··· DATA SECTION ···

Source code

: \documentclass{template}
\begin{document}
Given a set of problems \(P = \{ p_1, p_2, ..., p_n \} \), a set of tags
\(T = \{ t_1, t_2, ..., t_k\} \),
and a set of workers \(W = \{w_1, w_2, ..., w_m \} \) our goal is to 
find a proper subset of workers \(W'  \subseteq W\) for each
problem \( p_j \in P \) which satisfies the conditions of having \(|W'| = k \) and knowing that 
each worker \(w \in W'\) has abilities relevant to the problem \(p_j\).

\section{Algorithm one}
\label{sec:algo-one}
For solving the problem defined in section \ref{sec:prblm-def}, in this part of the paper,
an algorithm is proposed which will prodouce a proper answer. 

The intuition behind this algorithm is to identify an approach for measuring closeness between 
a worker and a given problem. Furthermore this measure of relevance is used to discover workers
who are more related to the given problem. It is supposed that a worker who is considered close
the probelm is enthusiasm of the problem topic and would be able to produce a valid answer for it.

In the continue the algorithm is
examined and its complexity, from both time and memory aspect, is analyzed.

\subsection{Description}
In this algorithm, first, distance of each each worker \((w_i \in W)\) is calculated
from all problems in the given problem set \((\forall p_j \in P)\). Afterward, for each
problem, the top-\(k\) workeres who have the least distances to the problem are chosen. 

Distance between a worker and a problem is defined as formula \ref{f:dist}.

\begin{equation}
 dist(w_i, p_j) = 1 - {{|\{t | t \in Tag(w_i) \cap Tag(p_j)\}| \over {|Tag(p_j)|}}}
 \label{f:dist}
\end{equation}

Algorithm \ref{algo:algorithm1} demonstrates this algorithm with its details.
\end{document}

···

# TO DO
From the line that contains "problem, the top-\(k\)" through the final line of the material, copy every line exactly, including both ends.

# THE ANSWER
problem, the top-\(k\) workeres who have the least distances to the problem are chosen. 

Distance between a worker and a problem is defined as formula \ref{f:dist}.

\begin{equation}
 dist(w_i, p_j) = 1 - {{|\{t | t \in Tag(w_i) \cap Tag(p_j)\}| \over {|Tag(p_j)|}}}
 \label{f:dist}
\end{equation}

Algorithm \ref{algo:algorithm1} demonstrates this algorithm with its details.
\end{document}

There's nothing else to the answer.